|December 26th, 2011 10:56 AM|
by Ken Gagne
|Filed under History;|
The current state of the economy presents unique challenges, but also unique opportunities. As larger companies fold under the weight of their own bulk, new enterprises are small, nimble, and innovate enough to fill new niches and needs. What what better innovator and businessman to inspire budding entrepreneurs than Apple's greatest Steve?
Jobs? No — Wozniak.
- • Steve Jobs played a minor role in Apple’s early success with the Apple II
- • When Steve Jobs created the breakthrough Macintosh he had immense resources & clout
- • The Macintosh underperformed against the Apple II, essentially was a flop
- • NeXT Computers released a series of product flops
- • Jobs’s later success (as a CEO) is due to his failures
It's not unusual to question Steve Jobs' role in the design and success of Apple's products, but this is the first time I've seen his business acumen also fall under scrutiny. Unsurprisingly, not everyone is convinced.

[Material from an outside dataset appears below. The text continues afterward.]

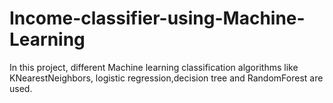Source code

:# Income-classifier-using-Machine-Learning
In this project, different Machine learning classification algorithms like KNearestNeighbors, logistic regression,decision tree and RandomForest are used.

Over at Forbes, E.D. Kain has some objections:
… if Wozniak had been in charge, it’s doubtful Apple would have been much of a company at all. Wozniak wanted to open the whole project up to all-comers. His enormous skill was in making things tick – not in building a company from the ground up…
… it really helps to couple visionary businessmen with brilliant engineers. So what if Jobs got ahead of himself in the early years? Start-ups today shouldn’t just look at the early careers of tech businessmen; they should pay attention to the entire package.
What do you think? Could Woz have built the Apple empire without Jobs? Could Jobs, without Woz?